:: PROBLEM TO SOLVE ::
Report, word for word, every line of the material that contains "using".

:: AVAILABLE RECORDS ::
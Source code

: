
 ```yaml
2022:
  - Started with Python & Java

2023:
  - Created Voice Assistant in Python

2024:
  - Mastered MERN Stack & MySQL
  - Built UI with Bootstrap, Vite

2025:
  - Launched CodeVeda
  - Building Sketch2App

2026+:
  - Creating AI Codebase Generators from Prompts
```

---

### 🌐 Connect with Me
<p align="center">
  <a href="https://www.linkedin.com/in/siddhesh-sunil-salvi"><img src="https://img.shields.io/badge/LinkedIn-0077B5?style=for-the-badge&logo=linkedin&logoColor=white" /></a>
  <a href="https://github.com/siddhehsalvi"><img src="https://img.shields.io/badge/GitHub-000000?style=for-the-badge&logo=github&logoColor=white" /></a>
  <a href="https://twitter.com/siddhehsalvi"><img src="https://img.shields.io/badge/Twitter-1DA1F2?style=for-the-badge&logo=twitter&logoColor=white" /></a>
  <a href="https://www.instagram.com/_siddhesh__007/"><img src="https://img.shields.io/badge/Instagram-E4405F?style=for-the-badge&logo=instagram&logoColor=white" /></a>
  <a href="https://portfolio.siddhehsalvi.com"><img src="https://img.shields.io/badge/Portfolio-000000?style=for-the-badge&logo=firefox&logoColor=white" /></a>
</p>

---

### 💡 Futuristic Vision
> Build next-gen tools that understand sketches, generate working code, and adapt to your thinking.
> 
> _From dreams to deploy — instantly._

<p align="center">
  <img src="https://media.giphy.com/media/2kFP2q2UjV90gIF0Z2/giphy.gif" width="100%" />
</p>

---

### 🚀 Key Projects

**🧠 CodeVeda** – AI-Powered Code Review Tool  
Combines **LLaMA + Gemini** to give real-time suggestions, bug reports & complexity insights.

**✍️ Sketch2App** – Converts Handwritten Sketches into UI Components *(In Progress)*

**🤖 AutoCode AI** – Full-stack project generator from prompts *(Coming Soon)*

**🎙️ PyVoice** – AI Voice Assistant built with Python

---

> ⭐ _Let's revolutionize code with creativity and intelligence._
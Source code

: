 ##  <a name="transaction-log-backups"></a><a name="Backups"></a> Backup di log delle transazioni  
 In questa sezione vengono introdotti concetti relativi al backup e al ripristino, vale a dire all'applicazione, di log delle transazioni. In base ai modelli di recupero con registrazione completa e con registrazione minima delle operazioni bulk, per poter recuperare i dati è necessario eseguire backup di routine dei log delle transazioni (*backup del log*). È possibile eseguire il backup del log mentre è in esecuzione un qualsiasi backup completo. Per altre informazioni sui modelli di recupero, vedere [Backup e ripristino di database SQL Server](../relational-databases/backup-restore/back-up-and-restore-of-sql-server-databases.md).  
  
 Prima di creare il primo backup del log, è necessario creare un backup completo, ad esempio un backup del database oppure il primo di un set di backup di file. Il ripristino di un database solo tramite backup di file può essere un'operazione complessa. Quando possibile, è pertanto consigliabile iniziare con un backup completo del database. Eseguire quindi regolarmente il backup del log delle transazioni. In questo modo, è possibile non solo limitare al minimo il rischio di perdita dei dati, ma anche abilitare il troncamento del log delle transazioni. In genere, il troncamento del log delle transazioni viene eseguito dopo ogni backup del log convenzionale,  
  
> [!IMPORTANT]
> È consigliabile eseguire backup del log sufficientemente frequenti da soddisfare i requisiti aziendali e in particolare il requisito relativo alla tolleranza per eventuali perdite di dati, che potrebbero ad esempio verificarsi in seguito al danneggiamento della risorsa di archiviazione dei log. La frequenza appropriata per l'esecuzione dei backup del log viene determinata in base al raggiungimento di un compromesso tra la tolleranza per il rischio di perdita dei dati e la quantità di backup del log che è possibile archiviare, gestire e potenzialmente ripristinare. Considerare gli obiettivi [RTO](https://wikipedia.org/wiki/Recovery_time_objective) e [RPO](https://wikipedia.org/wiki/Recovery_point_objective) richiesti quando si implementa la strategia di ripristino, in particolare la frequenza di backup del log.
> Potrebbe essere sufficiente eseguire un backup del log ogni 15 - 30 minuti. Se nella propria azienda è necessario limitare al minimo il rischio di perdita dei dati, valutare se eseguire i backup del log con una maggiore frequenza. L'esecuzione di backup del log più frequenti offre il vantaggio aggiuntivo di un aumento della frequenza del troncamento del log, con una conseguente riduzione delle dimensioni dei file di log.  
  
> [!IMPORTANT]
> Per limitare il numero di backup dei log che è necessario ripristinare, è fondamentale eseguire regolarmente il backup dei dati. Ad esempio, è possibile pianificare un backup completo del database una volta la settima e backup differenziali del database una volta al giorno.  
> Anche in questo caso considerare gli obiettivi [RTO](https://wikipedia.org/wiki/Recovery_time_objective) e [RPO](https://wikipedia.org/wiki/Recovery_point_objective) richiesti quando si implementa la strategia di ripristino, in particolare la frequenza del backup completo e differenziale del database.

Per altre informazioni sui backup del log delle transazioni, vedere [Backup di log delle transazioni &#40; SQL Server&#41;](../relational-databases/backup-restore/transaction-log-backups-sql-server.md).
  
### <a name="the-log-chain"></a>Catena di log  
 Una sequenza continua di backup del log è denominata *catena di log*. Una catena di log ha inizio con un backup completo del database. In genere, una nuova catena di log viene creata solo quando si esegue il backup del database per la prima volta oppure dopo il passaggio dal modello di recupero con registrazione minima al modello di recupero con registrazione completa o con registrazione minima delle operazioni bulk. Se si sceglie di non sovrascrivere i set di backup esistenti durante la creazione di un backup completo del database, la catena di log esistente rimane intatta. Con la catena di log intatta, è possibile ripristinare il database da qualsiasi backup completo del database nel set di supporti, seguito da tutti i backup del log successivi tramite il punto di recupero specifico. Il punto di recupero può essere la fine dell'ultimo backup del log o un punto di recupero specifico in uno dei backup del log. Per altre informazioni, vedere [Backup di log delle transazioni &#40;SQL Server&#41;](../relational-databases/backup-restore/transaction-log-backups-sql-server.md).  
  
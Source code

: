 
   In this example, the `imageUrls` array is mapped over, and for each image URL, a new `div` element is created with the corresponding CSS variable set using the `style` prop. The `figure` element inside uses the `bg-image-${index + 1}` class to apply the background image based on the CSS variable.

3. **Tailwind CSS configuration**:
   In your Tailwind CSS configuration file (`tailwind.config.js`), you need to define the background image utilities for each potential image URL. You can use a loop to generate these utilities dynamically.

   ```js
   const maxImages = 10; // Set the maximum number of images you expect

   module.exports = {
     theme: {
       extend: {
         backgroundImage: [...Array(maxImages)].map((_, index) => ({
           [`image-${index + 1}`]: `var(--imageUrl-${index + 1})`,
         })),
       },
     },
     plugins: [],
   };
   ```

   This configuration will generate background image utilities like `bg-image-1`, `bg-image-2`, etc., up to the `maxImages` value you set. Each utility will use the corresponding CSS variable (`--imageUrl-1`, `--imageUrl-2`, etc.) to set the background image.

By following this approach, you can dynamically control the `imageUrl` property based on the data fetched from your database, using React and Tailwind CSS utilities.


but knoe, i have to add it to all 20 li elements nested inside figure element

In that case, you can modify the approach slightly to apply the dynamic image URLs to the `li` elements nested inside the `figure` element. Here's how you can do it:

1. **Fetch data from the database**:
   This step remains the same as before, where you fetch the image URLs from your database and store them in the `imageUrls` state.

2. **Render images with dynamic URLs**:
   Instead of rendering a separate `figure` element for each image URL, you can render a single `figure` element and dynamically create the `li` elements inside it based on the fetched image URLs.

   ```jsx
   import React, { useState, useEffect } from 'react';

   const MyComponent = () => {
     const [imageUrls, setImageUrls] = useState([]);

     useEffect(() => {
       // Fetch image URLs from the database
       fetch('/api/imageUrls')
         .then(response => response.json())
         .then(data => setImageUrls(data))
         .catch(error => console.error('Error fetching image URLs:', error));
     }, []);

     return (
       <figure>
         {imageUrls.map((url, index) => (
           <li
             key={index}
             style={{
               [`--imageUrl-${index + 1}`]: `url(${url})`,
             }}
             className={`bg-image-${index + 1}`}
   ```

:: EXPECTED ANSWER ::
   In this example, the `imageUrls` array is mapped over, and for each image URL, a new `div` element is created with the corresponding CSS variable set using the `style` prop. The `figure` element inside uses the `bg-image-${index + 1}` class to apply the background image based on the CSS variable.
By following this approach, you can dynamically control the `imageUrl` property based on the data fetched from your database, using React and Tailwind CSS utilities.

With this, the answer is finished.